Clonidine Protects Human Brain Organoids from Radiation Damage
Journal: Scientific Reports
Author: Lundberg, M., Samudyata, Koskuvi, M. et al., Sweden
Researchers have discovered that clonidine, a commonly used antihypertensive and sedative drug, can help prevent radiation-induced brain damage – a major challenge in pediatric cancer treatment. Using human brain organoids that model early neural development, the study found that clonidine significantly reduced radiation-triggered cell death across neurons, neural progenitors, astrocytes, and oligodendrocyte lineage cells. It also lessened DNA damage and reactive gliosis, key indicators of neurotoxicity. These results mark the first demonstration that pharmacological protection against radiation injury is possible in a human brain organoid model, offering a promising avenue for drug repurposing to protect young patients undergoing radiotherapy.
New Strategy Targets Cancer’s Glutamine Addiction
Journal: Nature Communications
Author: Sung, Y., Yu, Y.C., Lee, M. et al., Republic of Korea
A groundbreaking study has identified iMQT_020, the first selective inhibitor of the mitochondrial glutamine transporter SLC1A5_var – a key player in fueling cancer cell metabolism. By blocking this transporter, iMQT_020 disrupts the import of glutamine into mitochondria, leading to a metabolic collapse in cancer cells while sparing healthy ones. The compound works allosterically, destabilizing SLC1A5_var’s trimeric structure and halting glutamine-driven energy production and redox balance. Beyond metabolic disruption, iMQT_020 also enhances immune response by epigenetically increasing PD-L1 expression, showing strong synergy with anti-PD-L1 immunotherapy.

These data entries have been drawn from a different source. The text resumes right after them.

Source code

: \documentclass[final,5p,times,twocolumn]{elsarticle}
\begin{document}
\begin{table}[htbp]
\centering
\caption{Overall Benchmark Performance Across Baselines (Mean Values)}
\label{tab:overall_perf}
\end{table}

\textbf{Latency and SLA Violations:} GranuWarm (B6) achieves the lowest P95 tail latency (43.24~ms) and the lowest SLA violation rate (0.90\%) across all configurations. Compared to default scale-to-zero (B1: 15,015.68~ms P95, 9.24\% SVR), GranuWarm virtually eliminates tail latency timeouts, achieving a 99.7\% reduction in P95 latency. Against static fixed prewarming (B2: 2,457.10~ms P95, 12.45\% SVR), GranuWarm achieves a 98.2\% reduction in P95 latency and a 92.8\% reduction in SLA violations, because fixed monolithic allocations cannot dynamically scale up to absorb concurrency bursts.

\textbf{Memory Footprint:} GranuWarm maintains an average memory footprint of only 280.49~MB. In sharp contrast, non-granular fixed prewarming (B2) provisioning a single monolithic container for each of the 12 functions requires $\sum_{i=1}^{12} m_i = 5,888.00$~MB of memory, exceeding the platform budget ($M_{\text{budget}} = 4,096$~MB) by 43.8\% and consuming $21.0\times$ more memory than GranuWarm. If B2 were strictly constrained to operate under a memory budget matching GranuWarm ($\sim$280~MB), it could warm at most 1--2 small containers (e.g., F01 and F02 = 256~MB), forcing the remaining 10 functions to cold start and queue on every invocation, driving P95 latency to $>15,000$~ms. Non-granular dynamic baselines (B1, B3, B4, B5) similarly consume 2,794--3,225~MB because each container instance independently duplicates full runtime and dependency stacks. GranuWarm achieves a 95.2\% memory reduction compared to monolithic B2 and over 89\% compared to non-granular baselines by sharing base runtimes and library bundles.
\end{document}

These findings reveal SLC1A5_var as a critical metabolic vulnerability in cancer and position allosteric inhibition as a promising new direction for developing next-generation anticancer therapies.

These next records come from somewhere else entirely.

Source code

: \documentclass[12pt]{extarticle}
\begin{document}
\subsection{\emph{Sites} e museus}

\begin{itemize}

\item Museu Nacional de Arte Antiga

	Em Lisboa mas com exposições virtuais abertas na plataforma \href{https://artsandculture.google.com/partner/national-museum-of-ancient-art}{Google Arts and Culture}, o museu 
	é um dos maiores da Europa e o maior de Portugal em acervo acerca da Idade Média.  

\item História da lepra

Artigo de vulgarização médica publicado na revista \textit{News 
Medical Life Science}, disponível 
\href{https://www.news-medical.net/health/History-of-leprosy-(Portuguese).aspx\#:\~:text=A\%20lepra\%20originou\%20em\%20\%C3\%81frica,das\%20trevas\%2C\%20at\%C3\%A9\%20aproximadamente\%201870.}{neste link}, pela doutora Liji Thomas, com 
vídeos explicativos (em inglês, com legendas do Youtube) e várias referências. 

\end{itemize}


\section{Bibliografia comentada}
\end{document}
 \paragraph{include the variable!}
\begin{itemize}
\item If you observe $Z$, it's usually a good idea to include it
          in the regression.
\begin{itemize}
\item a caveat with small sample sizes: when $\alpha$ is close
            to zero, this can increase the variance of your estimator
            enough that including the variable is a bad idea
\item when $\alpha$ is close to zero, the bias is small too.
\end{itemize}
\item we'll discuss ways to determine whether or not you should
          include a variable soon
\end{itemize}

AI-Powered Spatial Phenomics Transforms Lung Cancer Risk Prediction
Journal: Nature Communications
Author: Schallenberg, S., Dernbach, G., Ruane, S. et al., Germany
Researchers have developed an AI-driven spatial cell phenomics approach that dramatically improves how clinicians assess risk in non-small cell lung cancer (NSCLC). By integrating histology, multiplex immunofluorescence imaging, and multimodal machine learning, the model analyzed cellular interactions among 43 distinct cell types within the tumor microenvironment across more than 1,100 patient samples. The AI system enhanced risk stratification accuracy by 14% in lung adenocarcinoma and 47% in squamous cell carcinoma, uncovering complex immune cell “niches” linked to patient survival. These insights can identify high-risk patients who may benefit from additional therapies. The study demonstrates how AI-powered spatial biology can refine cancer diagnosis, improve treatment decisions, and deepen understanding of tumor–immune dynamics.